Imagine you have two services:

  1. A movie database which tracks information such as movie description, user reviews, critic reviews, actors, etc.
  2. A grocery database which tracks information such as product name, product description, quantity available, price, etc.

Both services are databases. Databases provide a few general functions: creating records, reading records, updating records, and deleting records (CRUD). As opposed to developing entire database management systems for these two use cases, one could develop a single generic database technology, and then build the movie and grocery databases using that single technology.

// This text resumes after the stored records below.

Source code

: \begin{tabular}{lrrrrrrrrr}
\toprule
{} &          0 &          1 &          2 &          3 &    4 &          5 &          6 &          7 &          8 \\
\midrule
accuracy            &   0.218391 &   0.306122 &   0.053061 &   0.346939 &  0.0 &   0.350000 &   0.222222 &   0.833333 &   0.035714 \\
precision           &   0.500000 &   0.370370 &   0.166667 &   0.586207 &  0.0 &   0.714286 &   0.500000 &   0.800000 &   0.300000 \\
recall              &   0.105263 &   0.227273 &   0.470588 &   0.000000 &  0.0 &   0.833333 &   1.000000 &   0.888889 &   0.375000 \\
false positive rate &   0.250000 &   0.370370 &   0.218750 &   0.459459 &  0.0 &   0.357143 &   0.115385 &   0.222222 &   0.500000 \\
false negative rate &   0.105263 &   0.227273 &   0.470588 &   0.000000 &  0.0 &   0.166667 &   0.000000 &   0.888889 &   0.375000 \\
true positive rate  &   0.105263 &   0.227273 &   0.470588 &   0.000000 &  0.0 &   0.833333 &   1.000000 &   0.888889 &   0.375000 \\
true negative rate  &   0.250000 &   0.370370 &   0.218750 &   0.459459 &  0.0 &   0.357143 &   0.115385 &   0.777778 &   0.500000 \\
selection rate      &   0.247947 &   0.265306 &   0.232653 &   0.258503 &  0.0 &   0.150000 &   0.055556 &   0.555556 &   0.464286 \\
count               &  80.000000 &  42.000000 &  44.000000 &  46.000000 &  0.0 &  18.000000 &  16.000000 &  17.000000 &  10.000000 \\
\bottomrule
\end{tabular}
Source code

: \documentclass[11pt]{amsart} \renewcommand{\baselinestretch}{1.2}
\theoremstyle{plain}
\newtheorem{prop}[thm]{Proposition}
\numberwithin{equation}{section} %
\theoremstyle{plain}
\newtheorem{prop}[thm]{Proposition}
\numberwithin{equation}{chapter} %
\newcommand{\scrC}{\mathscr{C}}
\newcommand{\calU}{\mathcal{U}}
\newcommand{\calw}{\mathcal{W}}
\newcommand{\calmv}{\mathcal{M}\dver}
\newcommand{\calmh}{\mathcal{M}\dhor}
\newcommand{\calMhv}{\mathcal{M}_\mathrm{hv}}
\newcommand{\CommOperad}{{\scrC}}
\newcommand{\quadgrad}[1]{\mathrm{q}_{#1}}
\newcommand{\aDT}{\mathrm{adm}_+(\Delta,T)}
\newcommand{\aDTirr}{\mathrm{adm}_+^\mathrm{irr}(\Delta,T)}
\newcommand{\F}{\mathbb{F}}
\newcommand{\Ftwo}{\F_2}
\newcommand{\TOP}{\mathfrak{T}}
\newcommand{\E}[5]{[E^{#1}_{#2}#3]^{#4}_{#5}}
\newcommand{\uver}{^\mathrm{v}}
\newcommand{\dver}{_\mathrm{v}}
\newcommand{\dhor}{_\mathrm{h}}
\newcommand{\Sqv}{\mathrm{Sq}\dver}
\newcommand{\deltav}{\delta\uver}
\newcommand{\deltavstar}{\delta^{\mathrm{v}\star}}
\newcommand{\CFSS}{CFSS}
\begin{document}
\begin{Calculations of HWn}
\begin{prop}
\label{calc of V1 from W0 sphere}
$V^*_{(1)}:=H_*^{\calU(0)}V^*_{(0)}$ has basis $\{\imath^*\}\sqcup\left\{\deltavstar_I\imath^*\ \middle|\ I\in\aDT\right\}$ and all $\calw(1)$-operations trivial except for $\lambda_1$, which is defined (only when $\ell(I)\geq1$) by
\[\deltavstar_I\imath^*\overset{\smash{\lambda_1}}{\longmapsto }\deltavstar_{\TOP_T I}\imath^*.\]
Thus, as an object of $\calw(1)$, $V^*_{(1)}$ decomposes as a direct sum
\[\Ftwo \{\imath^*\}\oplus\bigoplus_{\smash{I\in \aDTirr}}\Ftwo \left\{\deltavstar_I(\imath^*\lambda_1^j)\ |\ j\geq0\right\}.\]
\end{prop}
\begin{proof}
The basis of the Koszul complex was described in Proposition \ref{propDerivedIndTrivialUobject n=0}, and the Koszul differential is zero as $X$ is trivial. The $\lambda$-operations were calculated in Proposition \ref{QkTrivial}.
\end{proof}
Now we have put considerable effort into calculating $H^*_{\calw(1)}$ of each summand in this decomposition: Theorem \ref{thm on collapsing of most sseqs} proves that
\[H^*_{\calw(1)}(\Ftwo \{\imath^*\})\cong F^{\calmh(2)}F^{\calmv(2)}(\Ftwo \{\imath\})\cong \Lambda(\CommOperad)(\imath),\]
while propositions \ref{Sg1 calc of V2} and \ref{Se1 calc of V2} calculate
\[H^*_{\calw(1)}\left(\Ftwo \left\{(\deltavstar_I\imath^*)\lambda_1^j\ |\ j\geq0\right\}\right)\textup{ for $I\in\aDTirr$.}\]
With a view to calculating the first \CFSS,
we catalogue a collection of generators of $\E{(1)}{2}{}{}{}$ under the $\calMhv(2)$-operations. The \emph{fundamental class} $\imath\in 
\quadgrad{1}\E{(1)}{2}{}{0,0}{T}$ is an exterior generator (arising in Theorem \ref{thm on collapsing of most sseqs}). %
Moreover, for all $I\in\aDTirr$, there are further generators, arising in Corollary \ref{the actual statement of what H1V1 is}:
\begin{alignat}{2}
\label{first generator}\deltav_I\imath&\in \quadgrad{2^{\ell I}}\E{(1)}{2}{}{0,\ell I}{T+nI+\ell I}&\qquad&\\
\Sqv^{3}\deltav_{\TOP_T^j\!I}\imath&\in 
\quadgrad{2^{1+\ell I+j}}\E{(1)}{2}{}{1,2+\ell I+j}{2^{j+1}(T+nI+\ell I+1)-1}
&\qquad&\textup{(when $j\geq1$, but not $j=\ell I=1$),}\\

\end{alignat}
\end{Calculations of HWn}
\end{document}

In C++, this can be done using a shared library. In our example:

  1. src/database_lib.cc implements the Create, Read, Update, Delete (CRUD) operations.
  2. src/grocery_db.cc implements the grocery database using CRUD operations
  3. src/movies_db.cc implements the movie database using CRUD operations

Setup + Repo Structure

git clone https://github.com/grc-iit/grc-tutorial.git
cd grc-tutorial
export GRC_TUTORIAL=${PWD}
cd ${GRC_TUTORIAL}/cpp/02-cpp-build-manually

In this example, our repo is structured as follows:

  1. src: contains all source files
  2. include: contains all header files

This is the typical way a C++ repo is structured. This is because in many cases header files are meant to be public and available to other programs, whereas source files are almost always private. Having them in separate directories makes accomplishing these two objectives much easier.

Database Library Header

#ifndef DATABASE_LIB_H
#define DATABASE_LIB_H

#include <string>

class Database {
public:
std::string file_;

Database(const std::string &file) : file_(file) {}

void create();
void read();
void update();
void del();
};

#endif

The header file defines the Database class. The class contains the CRUD methods. The methods aren't implemented here in this case. Their implementation is in the source file.

Database Library Source

#include <iostream>
#include "database_lib.h"

void Database::create() {
std::cout << file_ << ": in create" << std::endl;
}

void Database::read() {
std::cout << file_ << ": in read" << std::endl;
}

void Database::update() {
std::cout << file_ << ": in update" << std::endl;
}

void Database::del() {
std::cout << file_ << ": in delete" << std::endl;
}

The source file implements the Database methods. In this case, all they do is make print statements for simplicity. We include "database_lib.h" in order to find the Database class we're implementing.

Grocery Database Source

#include "database_lib.h"

int main() {
Database db("grocery");
db.create();
db.read();
db.update();
db.del();
}

Here we create the grocery database by creating the Database class located in "database_lib.h".

Movies Database Source

#include "database_lib.h"

int main() {
Database db("movies");
db.create();
db.read();
db.update();
db.del();
}

Here we create the movies database by creating the Database class located in "database_lib.h".

C++ Compiler Pipeline

C/C++ compilers are divided into 4 phases:

  1. Preprocessing: This will locate and load #include files and make simple modifications to source code
  2. Compiling: Will turn the pre-processed source code into assembly code.
  3. Assembling: Will convert assembly code into machine code (i.e., object code).
  4. Linking: Will locate shared libraries and ensure that any missing symbols are resolved in the object code.

The Build Directory

First, we should make a build directory to store our files. This makes cleaning up intermediate files much easier.

mkdir build

Compile + Assemble database_lib.cc

We first try to compile the database into an object file below

g++ src/database_lib.cc -fpic -c -o build/database_lib.o

-fPIC stands for Force Poisition Independent Code. Whenever trying to build a shared object, this is necessary. This is because a shared library can be loaded at different locations in a program, so having the addresses in the code being fixed is problematic.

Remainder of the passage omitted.